(Stored dataset items)
::::::

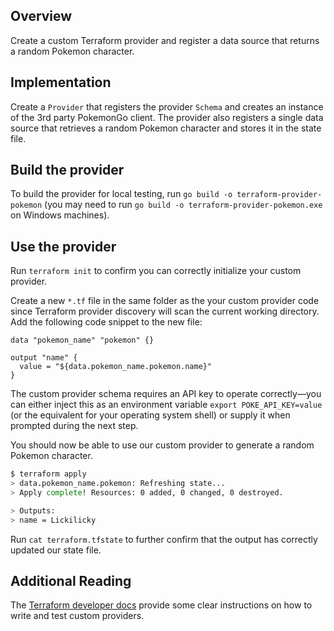 ## Overview

Create a custom Terraform provider and register a data source that returns a random Pokemon character.

## Implementation

Create a `Provider` that registers the provider `Schema` and creates an instance of the 3rd party PokemonGo client. The provider also registers a single data source that retrieves a random Pokemon character and stores it in the state file.

## Build the provider

To build the provider for local testing, run `go build -o terraform-provider-pokemon` (you may need to run `go build -o terraform-provider-pokemon.exe` on Windows machines).

## Use the provider

Run `terraform init` to confirm you can correctly initialize your custom provider.

Create a new `*.tf` file in the same folder as the your custom provider code since Terraform provider discovery will scan the current working directory. Add the following code snippet to the new file:

```hcl
data "pokemon_name" "pokemon" {}

output "name" {
  value = "${data.pokemon_name.pokemon.name}"
}
```

The custom provider schema requires an API key to operate correctly&mdash;you can either inject this as an environment variable `export POKE_API_KEY=value` (or the equivalent for your operating system shell) or supply it when prompted during the next step.

You should now be able to use our custom provider to generate a random Pokemon character.

```bash
$ terraform apply
> data.pokemon_name.pokemon: Refreshing state...
> Apply complete! Resources: 0 added, 0 changed, 0 destroyed.

> Outputs:
> name = Lickilicky
```

Run `cat terraform.tfstate` to further confirm that the output has correctly updated our state file.

## Additional Reading

The [Terraform developer docs](https://www.terraform.io/docs/extend/writing-custom-providers.html) provide some clear instructions on how to write and test custom providers.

::::::

Assignment:
From the records above, retype only the lines starting at the line that contains "The custom provider" and ending at the line that contains "## Additional Reading", both included.

Solution to the problem:
The custom provider schema requires an API key to operate correctly&mdash;you can either inject this as an environment variable `export POKE_API_KEY=value` (or the equivalent for your operating system shell) or supply it when prompted during the next step.

You should now be able to use our custom provider to generate a random Pokemon character.

```bash
$ terraform apply
> data.pokemon_name.pokemon: Refreshing state...
> Apply complete! Resources: 0 added, 0 changed, 0 destroyed.

> Outputs:
> name = Lickilicky
```

Run `cat terraform.tfstate` to further confirm that the output has correctly updated our state file.

## Additional Reading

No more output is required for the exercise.